Required work:
Each line that holds the string "point" counts once. Say how many such lines the entries have, giving the number only.

Source information:
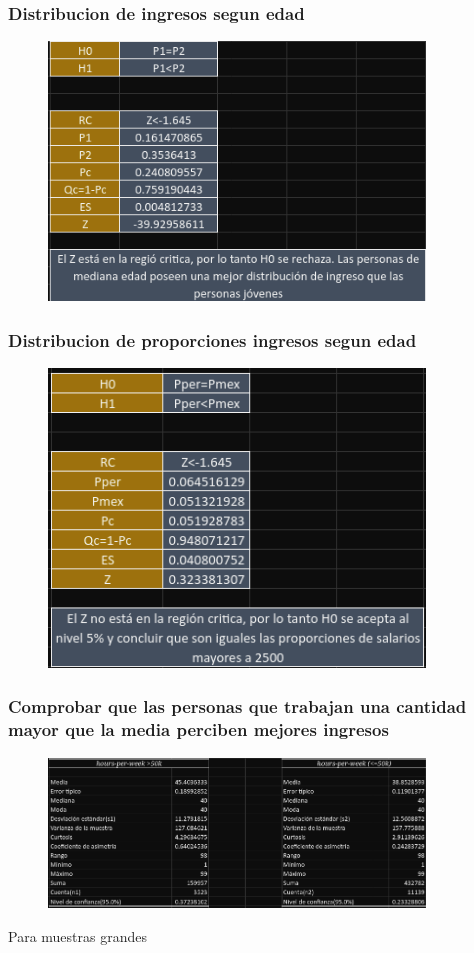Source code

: \documentclass{beamer}
\begin{document}
\begin{frame}
  \frametitle{Distribucion de ingresos segun edad}
\begin{figure}[t]
    \includegraphics[width=10cm]{cuyate1.png}
\end{figure}
\end{frame}


\begin{frame}
  \frametitle{Distribucion de proporciones ingresos segun edad}
\begin{figure}[t]
    \includegraphics[width=10cm]{cuyate2.png}
\end{figure}
\end{frame}

\begin{frame}
  \frametitle{Comprobar que las personas que trabajan una cantidad
  mayor que la media perciben mejores ingresos
  }
  \begin{figure}[t]
      \includegraphics[width=10cm]{alvares1.png}
  \end{figure}
\end{frame}

\begin{frame}
  Para muestras grandes

\end{frame}
\end{document}
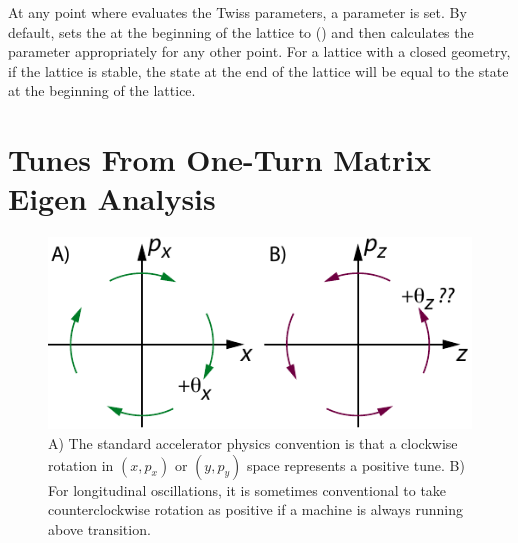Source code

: At any point where \bmad evaluates the Twiss parameters, a  parameter is set. By
default, \bmad sets the  at the beginning of the lattice to 
() and then calculates the  parameter appropriately for any other
point. For a lattice with a closed geometry, if the lattice is stable, the  state at
the end of the lattice will be equal to the state at the beginning of the lattice.

\section{Tunes From One-Turn Matrix Eigen Analysis}
\label{s:eigen.tune}

\begin{figure}[tb]
  \centering
  \includegraphics[width=5in]{tune.pdf}
  \caption[Illustration of a positive tune]{A) The standard accelerator physics convention is that 
a clockwise rotation in $(x, p_x)$ or $(y, p_y)$ space represents a positive tune. B) For longitudinal
oscillations, it is sometimes conventional to take counterclockwise rotation as positive if a machine
is always running above transition.}
  \label{f:tune}
\end{figure}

Written response:
2